For no explicable reason (not even "you all meet in a tavern"), everyone gathered at the dungeon, which was an abandoned mine, and we gave marching order and wandered in. A sample interaction, recorded as faithfully as memory will allow:
"Alright," the GM asks, "the corridor you're walking down splits into two. Do you go left or right?"
"Uhh ... I dunno, are there more footprints going down one of the passages?"
"No, not really."
"Are the walls different? Is there any light down either of them? Is there anything at the intersection?"
"Nope."
(The players all look at each other; finally someone speaks up)
"Um, we'll go right."
"Okay," the GM says. "You continue down the passageway. It starts sloping slightly downward. As you continue walking, water rises around your feet. You look down the tunnel and realize it goes totally into the water." (Naturally, none of the characters has any sort of water-breathing gear.)
"... Um, okay, we back up and go left."
"Alright. You walk for a while, and then the passageway splits into two again. Do you go left or right?"
Finally, after four or five Y-junctions, we reach the first sign that these tunnels have a purpose: a slightly wider room with a couple of exits, and (gasp) a coatrack with some of the miners' coats!!!11!
My face lights up. Finally, after enduring the tedium of a "Detective"-quality pathfinding game, something in the environment to interact with! Maybe we can find out where all the miners have gone or why we're here. It makes no sense to put your coatrack several miles into the mountain, but never mind that: finally we can start gaming. "Alright," I say, grabbing my d20 and double-checking my thief's skill load one more time, "I'm going to examine the coats, first checking the pockets. My search roll is --"
"What's your AC?"
"... Huh?"
"Does a 17 hit you?"
"Uh," I say, thrown, "yes?"
"Alright, the cloaker hits, take 11 damage. Everyone roll initiative."

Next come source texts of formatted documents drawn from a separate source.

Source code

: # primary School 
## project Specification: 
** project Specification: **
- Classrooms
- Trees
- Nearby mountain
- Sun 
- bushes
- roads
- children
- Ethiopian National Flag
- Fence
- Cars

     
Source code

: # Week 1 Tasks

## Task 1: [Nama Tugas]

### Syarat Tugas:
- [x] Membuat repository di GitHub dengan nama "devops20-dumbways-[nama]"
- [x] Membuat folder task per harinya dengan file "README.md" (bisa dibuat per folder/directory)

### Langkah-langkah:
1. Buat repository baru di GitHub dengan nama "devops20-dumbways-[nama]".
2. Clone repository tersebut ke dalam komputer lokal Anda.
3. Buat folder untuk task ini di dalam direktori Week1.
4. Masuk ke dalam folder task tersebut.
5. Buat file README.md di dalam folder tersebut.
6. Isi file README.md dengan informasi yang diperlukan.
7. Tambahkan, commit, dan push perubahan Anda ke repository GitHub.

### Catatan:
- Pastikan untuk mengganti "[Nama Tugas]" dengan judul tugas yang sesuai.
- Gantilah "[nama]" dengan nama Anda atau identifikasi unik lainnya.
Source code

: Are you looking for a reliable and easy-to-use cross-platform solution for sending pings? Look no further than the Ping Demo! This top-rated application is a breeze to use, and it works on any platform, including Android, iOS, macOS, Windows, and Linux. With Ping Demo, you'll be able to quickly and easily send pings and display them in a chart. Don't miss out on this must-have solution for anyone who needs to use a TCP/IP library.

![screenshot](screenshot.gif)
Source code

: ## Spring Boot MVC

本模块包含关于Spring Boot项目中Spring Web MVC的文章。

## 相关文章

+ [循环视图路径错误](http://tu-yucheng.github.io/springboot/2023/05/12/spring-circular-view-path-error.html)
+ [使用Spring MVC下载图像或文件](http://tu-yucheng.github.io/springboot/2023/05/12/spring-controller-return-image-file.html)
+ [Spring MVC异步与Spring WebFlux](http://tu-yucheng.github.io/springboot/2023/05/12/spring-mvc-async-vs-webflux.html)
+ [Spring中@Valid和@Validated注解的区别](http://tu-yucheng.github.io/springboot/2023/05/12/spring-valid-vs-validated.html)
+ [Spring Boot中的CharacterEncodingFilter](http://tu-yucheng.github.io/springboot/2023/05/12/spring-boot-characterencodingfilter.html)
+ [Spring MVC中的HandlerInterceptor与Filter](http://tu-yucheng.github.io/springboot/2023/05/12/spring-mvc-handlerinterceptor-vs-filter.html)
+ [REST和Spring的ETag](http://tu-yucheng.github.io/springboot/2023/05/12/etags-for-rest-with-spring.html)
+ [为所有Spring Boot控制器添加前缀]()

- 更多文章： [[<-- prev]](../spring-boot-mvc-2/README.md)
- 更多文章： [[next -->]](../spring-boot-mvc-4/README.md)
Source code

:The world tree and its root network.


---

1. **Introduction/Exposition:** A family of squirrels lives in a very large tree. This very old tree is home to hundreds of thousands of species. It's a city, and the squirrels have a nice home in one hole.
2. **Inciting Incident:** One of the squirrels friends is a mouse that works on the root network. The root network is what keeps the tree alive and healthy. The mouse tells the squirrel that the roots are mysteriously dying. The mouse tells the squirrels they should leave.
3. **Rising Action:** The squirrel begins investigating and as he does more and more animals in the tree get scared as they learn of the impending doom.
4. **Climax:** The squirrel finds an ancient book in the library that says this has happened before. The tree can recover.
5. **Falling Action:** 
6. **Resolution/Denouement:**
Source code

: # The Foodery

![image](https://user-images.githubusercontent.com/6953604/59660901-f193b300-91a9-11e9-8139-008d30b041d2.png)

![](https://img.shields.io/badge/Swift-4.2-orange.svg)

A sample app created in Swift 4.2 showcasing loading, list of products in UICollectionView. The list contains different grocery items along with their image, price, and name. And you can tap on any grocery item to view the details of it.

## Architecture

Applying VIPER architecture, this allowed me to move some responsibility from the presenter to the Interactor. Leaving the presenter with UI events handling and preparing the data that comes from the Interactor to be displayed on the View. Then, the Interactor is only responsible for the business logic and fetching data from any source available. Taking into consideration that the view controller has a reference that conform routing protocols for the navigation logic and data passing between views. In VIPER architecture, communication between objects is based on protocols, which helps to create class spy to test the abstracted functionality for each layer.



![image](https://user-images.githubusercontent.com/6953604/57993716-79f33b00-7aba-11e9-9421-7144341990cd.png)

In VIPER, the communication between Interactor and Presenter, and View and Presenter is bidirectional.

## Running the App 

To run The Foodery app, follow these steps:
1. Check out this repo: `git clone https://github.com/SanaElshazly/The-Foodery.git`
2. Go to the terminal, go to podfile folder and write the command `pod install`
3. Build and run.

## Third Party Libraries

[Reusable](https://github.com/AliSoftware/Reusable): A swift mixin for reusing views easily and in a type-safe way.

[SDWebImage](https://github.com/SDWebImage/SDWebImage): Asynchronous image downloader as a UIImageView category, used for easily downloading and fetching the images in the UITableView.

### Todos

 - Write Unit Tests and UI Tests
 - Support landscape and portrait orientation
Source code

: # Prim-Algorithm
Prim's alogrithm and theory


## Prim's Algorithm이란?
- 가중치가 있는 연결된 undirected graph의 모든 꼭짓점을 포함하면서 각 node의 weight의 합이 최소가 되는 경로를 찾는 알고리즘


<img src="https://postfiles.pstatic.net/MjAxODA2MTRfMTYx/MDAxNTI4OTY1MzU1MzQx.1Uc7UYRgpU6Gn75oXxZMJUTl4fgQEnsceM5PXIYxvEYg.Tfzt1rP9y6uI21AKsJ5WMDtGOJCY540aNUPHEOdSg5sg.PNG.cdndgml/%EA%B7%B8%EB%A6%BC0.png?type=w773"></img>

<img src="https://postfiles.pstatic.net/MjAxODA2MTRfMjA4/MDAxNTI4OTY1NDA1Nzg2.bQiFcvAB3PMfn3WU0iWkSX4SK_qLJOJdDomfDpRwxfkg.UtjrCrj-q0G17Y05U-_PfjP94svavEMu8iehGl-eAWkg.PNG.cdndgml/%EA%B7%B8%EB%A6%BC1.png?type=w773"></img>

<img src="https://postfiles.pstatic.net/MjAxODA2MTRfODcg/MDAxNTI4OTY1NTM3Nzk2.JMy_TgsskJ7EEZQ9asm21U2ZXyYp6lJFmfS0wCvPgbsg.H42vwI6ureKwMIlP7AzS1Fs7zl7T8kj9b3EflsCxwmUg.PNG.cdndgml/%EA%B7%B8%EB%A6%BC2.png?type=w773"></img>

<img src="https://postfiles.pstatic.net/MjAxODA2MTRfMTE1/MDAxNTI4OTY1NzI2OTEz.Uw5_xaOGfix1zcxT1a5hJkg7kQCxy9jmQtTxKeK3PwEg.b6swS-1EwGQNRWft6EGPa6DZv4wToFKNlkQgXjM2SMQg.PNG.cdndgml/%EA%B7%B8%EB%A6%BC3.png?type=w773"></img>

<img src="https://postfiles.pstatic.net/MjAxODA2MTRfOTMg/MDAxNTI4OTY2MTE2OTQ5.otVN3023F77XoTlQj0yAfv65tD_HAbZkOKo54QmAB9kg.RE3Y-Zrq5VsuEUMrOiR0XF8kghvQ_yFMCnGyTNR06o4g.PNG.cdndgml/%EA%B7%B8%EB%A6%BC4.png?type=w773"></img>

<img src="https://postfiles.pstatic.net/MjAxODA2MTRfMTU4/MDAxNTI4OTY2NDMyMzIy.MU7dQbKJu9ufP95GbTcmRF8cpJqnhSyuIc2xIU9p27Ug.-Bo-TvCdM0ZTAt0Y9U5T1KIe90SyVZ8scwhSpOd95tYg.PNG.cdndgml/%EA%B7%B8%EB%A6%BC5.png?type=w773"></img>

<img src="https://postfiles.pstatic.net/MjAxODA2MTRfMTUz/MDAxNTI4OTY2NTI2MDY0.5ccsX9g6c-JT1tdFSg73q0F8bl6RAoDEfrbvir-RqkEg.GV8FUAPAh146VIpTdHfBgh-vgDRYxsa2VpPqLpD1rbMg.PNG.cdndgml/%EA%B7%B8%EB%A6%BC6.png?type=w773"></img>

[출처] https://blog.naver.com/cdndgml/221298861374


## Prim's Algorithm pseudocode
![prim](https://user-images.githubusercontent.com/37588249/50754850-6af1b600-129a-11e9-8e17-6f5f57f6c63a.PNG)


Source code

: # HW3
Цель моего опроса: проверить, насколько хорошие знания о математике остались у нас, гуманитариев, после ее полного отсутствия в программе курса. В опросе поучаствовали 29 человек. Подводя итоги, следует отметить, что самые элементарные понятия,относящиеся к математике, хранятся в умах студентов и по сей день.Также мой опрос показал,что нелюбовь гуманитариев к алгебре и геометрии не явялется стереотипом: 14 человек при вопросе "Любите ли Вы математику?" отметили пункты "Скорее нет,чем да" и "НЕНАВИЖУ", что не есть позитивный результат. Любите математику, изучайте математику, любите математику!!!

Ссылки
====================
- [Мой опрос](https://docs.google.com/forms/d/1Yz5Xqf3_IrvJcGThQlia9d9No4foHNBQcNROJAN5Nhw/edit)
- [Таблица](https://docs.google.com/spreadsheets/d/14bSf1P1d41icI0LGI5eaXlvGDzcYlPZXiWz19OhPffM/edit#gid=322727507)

I try to say "..." but what comes out is one of those vanish-marks that looks like an asterisk with the guts removed.
The party mops up the monster with minor hit point loss.
"Good job," the GM says, and consults the rewards table in the Dungeon Master's Guide. "Everyone gets 300 experience points. Which exit do you take from the room?"
At that point, I think my brain cast Cause Serious Wounds on itself in order to inhibit memory formation. The only other thing I remember is walking from one of the mine tunnels into a gigantic and inexplicable natural cavern, where we fought off a shrieker (the living stalactite monster) and a bunch of stirges (bloodsucking flying things). At some point there was a token trap, which of course got immediately set off by someone other than, y'know, me, the thief, because I wasn't first in the marching order.
The coworker who invited me to game noticed the trauma on my face the next day and wisely never spoke of the experience again.
It took several years for my dice to forgive me.